Wikipedia
In differential geometry, a k-noid is a minimal surface with k catenoid openings. In particular, the 3-noid is often called trinoid. The first k-noid minimal surfaces were described by Jorge and Meeks in 1983.
The term k-noid and trinoid is also sometimes used for constant mean curvature surfaces, especially branched versions of the unduloid ("triunduloids").
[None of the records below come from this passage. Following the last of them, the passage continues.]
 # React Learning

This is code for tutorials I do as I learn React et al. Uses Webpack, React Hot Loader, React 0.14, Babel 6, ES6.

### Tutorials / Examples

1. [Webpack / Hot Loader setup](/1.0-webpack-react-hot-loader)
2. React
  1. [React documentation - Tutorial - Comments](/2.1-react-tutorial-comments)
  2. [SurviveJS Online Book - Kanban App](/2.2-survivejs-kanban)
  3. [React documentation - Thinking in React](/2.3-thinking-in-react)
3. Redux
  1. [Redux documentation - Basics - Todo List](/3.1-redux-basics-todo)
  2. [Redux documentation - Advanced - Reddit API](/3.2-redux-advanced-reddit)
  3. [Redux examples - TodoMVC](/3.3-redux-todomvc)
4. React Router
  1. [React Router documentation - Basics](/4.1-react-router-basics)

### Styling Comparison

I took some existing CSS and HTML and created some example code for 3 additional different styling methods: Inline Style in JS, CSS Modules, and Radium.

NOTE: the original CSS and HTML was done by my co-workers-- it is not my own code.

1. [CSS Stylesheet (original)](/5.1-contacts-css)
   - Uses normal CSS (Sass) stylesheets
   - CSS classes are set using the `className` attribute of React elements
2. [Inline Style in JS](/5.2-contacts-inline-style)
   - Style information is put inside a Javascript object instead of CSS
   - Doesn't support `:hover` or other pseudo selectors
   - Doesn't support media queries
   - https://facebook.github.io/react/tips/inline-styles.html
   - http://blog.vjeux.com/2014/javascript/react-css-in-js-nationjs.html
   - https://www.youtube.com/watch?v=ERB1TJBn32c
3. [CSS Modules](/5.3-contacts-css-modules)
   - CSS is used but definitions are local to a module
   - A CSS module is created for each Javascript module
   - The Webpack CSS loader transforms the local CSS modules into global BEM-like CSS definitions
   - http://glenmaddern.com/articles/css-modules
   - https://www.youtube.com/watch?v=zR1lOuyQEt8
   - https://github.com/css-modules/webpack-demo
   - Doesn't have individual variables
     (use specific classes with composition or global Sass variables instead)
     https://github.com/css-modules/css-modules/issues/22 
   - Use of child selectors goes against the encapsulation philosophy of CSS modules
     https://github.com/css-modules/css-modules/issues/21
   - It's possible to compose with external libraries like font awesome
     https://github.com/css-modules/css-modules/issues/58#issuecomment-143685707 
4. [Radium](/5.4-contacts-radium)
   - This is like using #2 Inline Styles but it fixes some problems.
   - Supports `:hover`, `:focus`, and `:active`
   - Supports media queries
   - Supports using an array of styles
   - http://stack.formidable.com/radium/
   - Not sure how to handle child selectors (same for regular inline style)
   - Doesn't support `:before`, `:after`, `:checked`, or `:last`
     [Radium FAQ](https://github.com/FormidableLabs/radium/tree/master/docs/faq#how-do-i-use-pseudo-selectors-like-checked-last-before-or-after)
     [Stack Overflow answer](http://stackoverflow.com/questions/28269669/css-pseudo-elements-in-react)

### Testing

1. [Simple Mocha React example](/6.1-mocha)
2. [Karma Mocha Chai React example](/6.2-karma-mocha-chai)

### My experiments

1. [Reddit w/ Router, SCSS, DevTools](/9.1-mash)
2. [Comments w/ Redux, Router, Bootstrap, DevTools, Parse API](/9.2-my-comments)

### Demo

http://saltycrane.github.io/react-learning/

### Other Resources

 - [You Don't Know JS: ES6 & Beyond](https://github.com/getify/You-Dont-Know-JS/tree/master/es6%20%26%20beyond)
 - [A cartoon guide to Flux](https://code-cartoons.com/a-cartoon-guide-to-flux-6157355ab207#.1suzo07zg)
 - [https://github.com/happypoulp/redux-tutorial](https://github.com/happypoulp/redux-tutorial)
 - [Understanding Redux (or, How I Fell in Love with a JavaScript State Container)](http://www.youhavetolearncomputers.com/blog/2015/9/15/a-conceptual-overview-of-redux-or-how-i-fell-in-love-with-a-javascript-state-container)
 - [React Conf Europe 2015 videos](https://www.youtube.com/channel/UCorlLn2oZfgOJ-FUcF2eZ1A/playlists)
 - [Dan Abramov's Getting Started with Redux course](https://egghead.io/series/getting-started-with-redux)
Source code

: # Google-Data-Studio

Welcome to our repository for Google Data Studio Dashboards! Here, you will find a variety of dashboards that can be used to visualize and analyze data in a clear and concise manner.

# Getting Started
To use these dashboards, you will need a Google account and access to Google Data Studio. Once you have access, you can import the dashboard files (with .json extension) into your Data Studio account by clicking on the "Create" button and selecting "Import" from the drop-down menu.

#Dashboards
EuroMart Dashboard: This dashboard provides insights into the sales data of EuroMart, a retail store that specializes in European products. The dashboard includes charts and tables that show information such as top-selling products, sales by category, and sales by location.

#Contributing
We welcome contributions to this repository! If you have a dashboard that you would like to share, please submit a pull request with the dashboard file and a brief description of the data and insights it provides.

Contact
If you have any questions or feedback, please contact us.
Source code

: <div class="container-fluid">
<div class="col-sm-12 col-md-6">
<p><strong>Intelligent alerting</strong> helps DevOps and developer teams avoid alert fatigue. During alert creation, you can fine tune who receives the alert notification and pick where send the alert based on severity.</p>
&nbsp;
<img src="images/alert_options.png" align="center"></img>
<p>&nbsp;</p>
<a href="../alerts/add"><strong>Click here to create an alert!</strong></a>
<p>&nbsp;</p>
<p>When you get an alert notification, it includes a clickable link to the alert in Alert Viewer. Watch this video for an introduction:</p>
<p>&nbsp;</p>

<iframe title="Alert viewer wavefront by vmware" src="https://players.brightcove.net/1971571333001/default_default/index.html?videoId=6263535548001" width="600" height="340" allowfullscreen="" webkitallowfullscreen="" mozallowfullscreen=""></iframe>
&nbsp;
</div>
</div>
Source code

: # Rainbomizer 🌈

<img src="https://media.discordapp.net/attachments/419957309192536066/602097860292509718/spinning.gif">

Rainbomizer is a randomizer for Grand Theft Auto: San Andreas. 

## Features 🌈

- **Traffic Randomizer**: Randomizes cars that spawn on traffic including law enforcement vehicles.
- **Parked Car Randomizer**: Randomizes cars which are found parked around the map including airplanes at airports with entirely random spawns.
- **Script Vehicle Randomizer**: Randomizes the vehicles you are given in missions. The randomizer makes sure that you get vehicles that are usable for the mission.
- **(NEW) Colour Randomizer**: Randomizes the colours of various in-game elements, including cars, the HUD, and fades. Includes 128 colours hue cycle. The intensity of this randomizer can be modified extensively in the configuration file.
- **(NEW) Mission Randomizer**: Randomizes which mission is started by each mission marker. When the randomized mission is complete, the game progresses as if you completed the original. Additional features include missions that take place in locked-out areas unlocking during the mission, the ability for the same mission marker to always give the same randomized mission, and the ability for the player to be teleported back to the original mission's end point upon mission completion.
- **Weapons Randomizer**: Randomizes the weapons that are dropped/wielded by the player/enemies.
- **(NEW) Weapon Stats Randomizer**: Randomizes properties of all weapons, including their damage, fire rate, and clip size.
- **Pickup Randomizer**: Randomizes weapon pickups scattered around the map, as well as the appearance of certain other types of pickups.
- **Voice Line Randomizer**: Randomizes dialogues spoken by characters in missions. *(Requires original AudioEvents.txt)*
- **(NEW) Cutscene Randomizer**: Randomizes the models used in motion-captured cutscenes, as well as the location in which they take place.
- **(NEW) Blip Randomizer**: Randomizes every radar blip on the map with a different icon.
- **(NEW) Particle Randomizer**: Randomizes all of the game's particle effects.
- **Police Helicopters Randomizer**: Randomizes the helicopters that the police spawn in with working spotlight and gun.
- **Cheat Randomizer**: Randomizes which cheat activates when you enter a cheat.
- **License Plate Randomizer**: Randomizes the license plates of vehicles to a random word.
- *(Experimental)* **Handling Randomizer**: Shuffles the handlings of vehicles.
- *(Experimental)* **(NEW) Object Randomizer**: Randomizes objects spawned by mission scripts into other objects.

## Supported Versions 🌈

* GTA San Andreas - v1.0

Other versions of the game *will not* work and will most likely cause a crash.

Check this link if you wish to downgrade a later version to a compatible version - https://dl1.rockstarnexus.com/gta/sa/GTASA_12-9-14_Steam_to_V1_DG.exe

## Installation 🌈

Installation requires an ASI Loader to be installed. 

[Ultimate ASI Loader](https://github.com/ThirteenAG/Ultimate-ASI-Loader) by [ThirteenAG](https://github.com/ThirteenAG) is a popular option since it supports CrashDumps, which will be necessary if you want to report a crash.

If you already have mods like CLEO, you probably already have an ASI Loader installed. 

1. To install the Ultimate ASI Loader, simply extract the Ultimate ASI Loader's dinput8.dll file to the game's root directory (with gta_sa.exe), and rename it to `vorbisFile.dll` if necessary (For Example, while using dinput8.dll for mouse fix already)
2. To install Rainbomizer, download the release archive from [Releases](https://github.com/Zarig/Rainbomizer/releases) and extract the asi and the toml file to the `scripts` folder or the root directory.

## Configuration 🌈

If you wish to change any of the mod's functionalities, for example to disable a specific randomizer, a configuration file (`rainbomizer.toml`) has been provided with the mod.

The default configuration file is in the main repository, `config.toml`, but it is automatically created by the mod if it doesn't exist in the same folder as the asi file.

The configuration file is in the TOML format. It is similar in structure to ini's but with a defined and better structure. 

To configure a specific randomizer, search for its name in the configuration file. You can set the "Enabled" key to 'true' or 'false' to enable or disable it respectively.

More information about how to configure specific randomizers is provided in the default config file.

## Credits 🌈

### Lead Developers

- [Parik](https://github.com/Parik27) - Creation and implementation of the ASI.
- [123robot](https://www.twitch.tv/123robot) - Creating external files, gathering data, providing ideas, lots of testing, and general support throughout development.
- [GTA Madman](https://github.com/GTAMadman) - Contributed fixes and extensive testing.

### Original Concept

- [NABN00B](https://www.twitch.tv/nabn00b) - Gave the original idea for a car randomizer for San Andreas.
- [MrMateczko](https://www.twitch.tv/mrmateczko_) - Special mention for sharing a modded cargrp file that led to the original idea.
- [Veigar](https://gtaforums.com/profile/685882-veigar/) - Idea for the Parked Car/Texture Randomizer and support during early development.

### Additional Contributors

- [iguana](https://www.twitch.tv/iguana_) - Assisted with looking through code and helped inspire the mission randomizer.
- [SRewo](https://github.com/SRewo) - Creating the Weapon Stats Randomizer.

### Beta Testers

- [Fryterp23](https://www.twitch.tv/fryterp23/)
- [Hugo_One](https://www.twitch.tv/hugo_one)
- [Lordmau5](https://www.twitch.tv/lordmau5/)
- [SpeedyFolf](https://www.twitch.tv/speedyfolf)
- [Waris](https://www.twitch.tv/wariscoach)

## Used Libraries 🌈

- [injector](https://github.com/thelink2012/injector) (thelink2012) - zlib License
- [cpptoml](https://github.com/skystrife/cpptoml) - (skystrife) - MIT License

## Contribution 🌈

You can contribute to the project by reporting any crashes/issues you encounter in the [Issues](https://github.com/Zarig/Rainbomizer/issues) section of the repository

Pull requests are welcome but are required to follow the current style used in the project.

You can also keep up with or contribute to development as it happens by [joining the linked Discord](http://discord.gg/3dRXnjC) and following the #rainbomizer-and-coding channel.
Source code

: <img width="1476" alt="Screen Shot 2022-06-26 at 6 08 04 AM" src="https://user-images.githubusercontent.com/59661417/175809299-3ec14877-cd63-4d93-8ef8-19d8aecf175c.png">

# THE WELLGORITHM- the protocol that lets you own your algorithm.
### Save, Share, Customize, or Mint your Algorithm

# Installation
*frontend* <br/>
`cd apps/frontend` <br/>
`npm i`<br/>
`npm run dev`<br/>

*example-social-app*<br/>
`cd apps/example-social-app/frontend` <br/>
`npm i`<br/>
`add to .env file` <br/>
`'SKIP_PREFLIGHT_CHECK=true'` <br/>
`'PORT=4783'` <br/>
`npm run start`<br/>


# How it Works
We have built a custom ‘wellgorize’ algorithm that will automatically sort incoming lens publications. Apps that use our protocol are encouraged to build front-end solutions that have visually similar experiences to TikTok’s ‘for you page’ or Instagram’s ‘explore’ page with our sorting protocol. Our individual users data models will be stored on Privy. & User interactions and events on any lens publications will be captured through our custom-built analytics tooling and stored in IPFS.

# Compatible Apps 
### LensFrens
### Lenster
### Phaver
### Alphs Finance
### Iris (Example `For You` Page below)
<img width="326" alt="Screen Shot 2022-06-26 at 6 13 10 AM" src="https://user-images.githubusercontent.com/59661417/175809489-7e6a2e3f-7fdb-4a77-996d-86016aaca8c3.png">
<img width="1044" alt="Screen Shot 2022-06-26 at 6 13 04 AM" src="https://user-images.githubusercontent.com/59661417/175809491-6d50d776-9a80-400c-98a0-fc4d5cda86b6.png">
k-noids are topologically equivalent to k-punctured spheres (spheres with k points removed). k-noids with symmetric openings can be generated using the Weierstrass–Enneper parameterization f(z) = 1/(z − 1), g(z) = z . This produces the explicit formula
\begin{align}X(z) = \frac{1}{2} \Re \Bigg\{ \Big(\frac{-1}{kz(z^k-1)} \Big) \Big[ &(k-1)(z^k-1)_2F_1(1,-1/k;(k-1)/k;z^k)\\ & {}-(k-1)z^2(z^k-1)_2F_1(1,1/k;1+1/k;z^k) \\ &{}-kz^k +k+z^2-1 \Big] \Bigg\} \end{align}
\begin{align}Y(z) = \frac{1}{2} \Re \Bigg\{ \Big(\frac{i}{kz(z^k-1)}\Big) \Big[ &(k-1)(z^k-1)_2F_1(1,-1/k;(k-1)/k;z^k) \\ &{}+(k-1)z^2(z^k-1)_2F_1(1,1/k;1+1/k;z^k)\\ & {}-kz^k+k-z^2-1 ) \Big] \Bigg\} \end{align}
Z(z) =\Re \left \{ \frac{1}{k-kz^k} \right\}
where F(a, b; c; z) is the Gaussian hypergeometric function.
It is also possible to create k-noids with openings in different directions and sizes, k-noids corresponding to the platonic solids and k-noids with handles.